### DIRECTIONS FOR THIS TASK
Give only the number of lines in these records that include "mathfur".

Rendered images with source text:
-*-*-

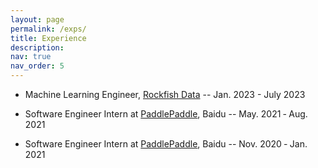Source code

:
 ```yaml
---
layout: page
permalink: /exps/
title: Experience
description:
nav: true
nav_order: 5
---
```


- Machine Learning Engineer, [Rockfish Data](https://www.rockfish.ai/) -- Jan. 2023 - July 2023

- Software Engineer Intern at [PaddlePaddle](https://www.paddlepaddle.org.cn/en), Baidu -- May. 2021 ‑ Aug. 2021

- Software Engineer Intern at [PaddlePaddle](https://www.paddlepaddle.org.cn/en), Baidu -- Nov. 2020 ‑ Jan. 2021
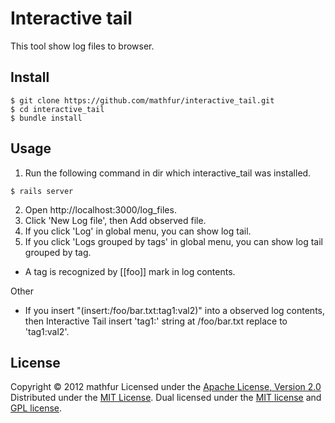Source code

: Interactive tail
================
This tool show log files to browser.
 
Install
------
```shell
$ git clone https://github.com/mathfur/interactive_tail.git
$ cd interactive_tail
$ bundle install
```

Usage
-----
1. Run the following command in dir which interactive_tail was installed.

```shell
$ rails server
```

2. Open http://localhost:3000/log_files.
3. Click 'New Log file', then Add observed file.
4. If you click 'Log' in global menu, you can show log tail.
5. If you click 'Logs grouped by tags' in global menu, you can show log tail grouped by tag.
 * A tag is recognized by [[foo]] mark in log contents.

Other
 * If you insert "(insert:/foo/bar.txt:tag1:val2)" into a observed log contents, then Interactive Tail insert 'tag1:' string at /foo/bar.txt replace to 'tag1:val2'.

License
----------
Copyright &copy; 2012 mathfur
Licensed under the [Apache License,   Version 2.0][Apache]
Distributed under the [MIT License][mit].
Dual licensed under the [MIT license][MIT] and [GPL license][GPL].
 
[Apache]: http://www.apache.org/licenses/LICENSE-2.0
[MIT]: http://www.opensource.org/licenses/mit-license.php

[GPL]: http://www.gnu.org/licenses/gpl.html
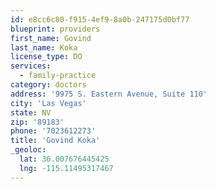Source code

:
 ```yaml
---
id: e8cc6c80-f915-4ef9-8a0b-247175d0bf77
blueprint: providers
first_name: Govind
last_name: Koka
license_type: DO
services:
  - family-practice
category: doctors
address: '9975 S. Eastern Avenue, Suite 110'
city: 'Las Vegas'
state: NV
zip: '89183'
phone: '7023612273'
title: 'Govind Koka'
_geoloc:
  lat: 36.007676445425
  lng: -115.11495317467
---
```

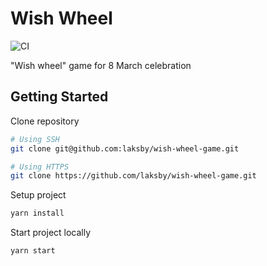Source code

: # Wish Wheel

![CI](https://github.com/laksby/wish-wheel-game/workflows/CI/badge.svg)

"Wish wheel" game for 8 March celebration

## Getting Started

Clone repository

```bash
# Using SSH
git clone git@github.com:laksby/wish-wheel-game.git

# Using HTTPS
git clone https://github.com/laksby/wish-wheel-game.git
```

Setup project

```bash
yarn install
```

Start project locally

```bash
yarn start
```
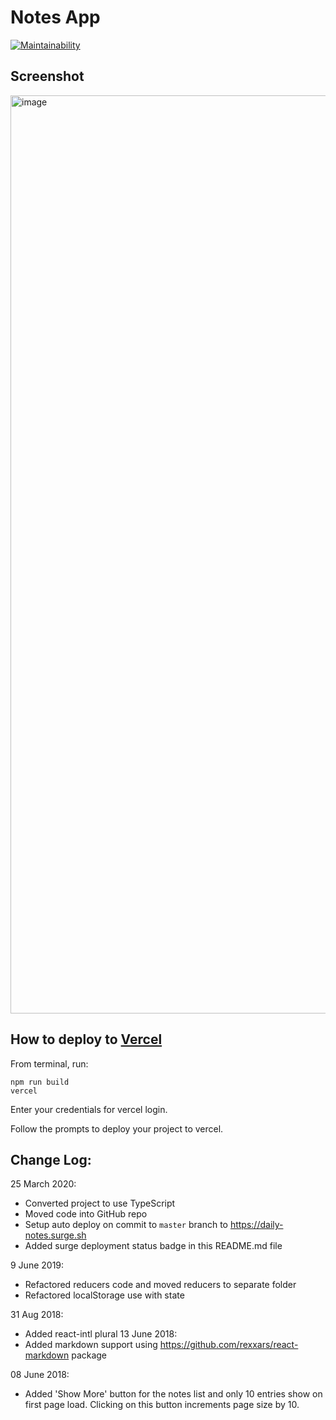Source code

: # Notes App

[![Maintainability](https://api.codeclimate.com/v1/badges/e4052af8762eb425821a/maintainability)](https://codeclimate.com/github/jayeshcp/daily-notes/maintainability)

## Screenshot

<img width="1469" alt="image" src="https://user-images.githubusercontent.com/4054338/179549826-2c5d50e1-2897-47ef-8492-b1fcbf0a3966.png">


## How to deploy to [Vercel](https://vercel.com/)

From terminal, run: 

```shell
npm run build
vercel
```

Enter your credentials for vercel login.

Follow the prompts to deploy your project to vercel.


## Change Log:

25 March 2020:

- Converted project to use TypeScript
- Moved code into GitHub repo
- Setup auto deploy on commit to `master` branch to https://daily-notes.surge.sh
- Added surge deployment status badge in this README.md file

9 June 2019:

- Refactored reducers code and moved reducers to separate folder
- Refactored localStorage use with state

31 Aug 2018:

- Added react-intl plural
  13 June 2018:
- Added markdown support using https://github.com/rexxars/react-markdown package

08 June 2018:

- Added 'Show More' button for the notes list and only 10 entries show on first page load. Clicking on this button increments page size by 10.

-*-*-

### OUTPUT OF THE EXERCISE
2